Wednesday, September 22, 2021

IBS-15 Resources in your Study Bible


Big Idea: How and where to easily find background information notably in your Study Bible.

Where can I find that?

The joke is that Inductive Bible Study is getting “in da Bible. ” Commentaries are off limits till you have simply read the Bible and pondered over it. In the interpretation phase one starts looking at resources. Commentaries should be your last search.

Where would one find background information?  In a good study Bible and resource books. Some of these are found online too.

Pray for God’s guidance as you choose resources. They are useful, but Study Bibles and commentaries are man’s reflection, not inspired by God. Serious study and prayer has gone into them but there will be doctrinal bias because they are the work of human beings. 

The ABC's of Interpretation suggest verifying the author, audience written to, date written, themes, genre of writing and more. All these and much more can often be found in a Study Bible in the book introduction. YouVersion NIV also offers book introductions.  

Valuable Resources for Interpretation

1. Book introduction.  Often includes author, audience, date, outline, themes, genre. Found in study Bibles, Bible handbooks,  Bible websites such as,  Youversion at also have introductions with the NIV Bible.

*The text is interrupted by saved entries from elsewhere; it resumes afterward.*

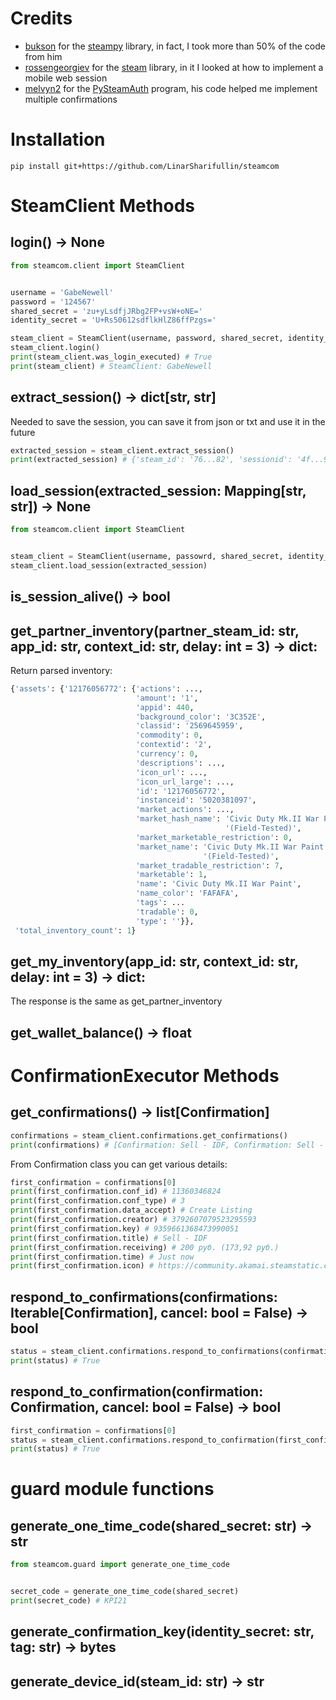 # Credits
* [bukson](https://github.com/bukson) for the [steampy](https://github.com/bukson/steampy) library, in fact, I took more than 50% of the code from him
* [rossengeorgiev](https://github.com/rossengeorgiev) for the [steam](https://github.com/ValvePython/steam) library, in it I looked at how to implement a mobile web session
* [melvyn2](https://github.com/melvyn2) for the [PySteamAuth](https://github.com/melvyn2/PySteamAuth) program, his code helped me implement multiple confirmations

# Installation
```console
pip install git+https://github.com/LinarSharifullin/steamcom
```

# SteamClient Methods
## login() -> None
```python
from steamcom.client import SteamClient


username = 'GabeNewell'
password = '124567'
shared_secret = 'zu+yLsdfjJRbg2FP+vsW+oNE='
identity_secret = 'U+Rs50612sdflkHlZ86ffPzgs='

steam_client = SteamClient(username, password, shared_secret, identity_secret)
steam_client.login()
print(steam_client.was_login_executed) # True
print(steam_client) # SteamClient: GabeNewell
```

## extract_session() -> dict[str, str]
Needed to save the session, you can save it from json or txt and use it in the future
```python
extracted_session = steam_client.extract_session()
print(extracted_session) # {'steam_id': '76...82', 'sessionid': '4f...90', 'steamLogin': '76...85', 'steamLoginSecure': '76...52'}
```

## load_session(extracted_session: Mapping[str, str]) -> None
```python
from steamcom.client import SteamClient


steam_client = SteamClient(username, passowrd, shared_secret, identity_secret)
steam_client.load_session(extracted_session)
```

## is_session_alive() -> bool

## get_partner_inventory(partner_steam_id: str, app_id: str, context_id: str, delay: int = 3) -> dict:
Return parsed inventory:
```python
{'assets': {'12176056772': {'actions': ...,
                            'amount': '1',
                            'appid': 440,
                            'background_color': '3C352E',
                            'classid': '2569645959',
                            'commodity': 0,
                            'contextid': '2',
                            'currency': 0,
                            'descriptions': ...,
                            'icon_url': ...,
                            'icon_url_large': ...,
                            'id': '12176056772',
                            'instanceid': '5020381097',
                            'market_actions': ...,
                            'market_hash_name': 'Civic Duty Mk.II War Paint '
                                                '(Field-Tested)',
                            'market_marketable_restriction': 0,
                            'market_name': 'Civic Duty Mk.II War Paint '
                                           '(Field-Tested)',
                            'market_tradable_restriction': 7,
                            'marketable': 1,
                            'name': 'Civic Duty Mk.II War Paint',
                            'name_color': 'FAFAFA',
                            'tags': ...
                            'tradable': 0,
                            'type': ''}},
 'total_inventory_count': 1}
```

## get_my_inventory(app_id: str, context_id: str, delay: int = 3) -> dict:
The response is the same as get_partner_inventory

## get_wallet_balance() -> float

# ConfirmationExecutor Methods
## get_confirmations() -> list[Confirmation]
```python
confirmations = steam_client.confirmations.get_confirmations()
print(confirmations) # [Confirmation: Sell - IDF, Confirmation: Sell - SWAT]
```

From Confirmation class you can get various details:
```python
first_confirmation = confirmations[0]
print(first_confirmation.conf_id) # 11360346824
print(first_confirmation.conf_type) # 3
print(first_confirmation.data_accept) # Create Listing
print(first_confirmation.creator) # 3792607079523295593
print(first_confirmation.key) # 9359661368473990051
print(first_confirmation.title) # Sell - IDF
print(first_confirmation.receiving) # 200 pуб. (173,92 pуб.)
print(first_confirmation.time) # Just now
print(first_confirmation.icon) # https://community.akamai.steamstatic.com/economy/image/Iz...fKf/32fx32f
```

## respond_to_confirmations(confirmations: Iterable[Confirmation], cancel: bool = False) -> bool
```python
status = steam_client.confirmations.respond_to_confirmations(confirmations)
print(status) # True
```

## respond_to_confirmation(confirmation: Confirmation, cancel: bool = False) -> bool
```python
first_confirmation = confirmations[0]
status = steam_client.confirmations.respond_to_confirmation(first_confirmation)
print(status) # True
```

# guard module functions
## generate_one_time_code(shared_secret: str) -> str
```python
from steamcom.guard import generate_one_time_code


secret_code = generate_one_time_code(shared_secret)
print(secret_code) # KPI21
```

## generate_confirmation_key(identity_secret: str, tag: str) -> bytes

## generate_device_id(steam_id: str) -> str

Finding YouVersion chapter introductions

2. Timelines and period maps. In order to understand time period, location of the story, movement of people groups the timelines and period maps are useful (such as Exodus desert wandering, Via Dolorosa in Jerusalem, Apostle Paul’s missionary journeys, etc). Found in study Bibles,  Bible handbooks,  Bible websites such as,

3. Cross references. Many Bibles, including some regular Bibles, have cross references. These indicate other places with a similar references or backstory. Marked by a small letter usually in margin or at the  bottom of page. 

4. Concordance. Many study Bibles have a concordance which is an alphabetical index of key words in the Bible, with their reference. It is very useful. For instance, you want find the reference for the verse about the pearl of great price. Look under P in the concordance.  There are a lot of applications for using a concordance, especially Strong’s exhaustive concordance. 

5. Charts, Lists and Illustrations. Many study Bibles and Bible handbooks have a lot of charts and illustrations. They provide invaluable information giving  perspective.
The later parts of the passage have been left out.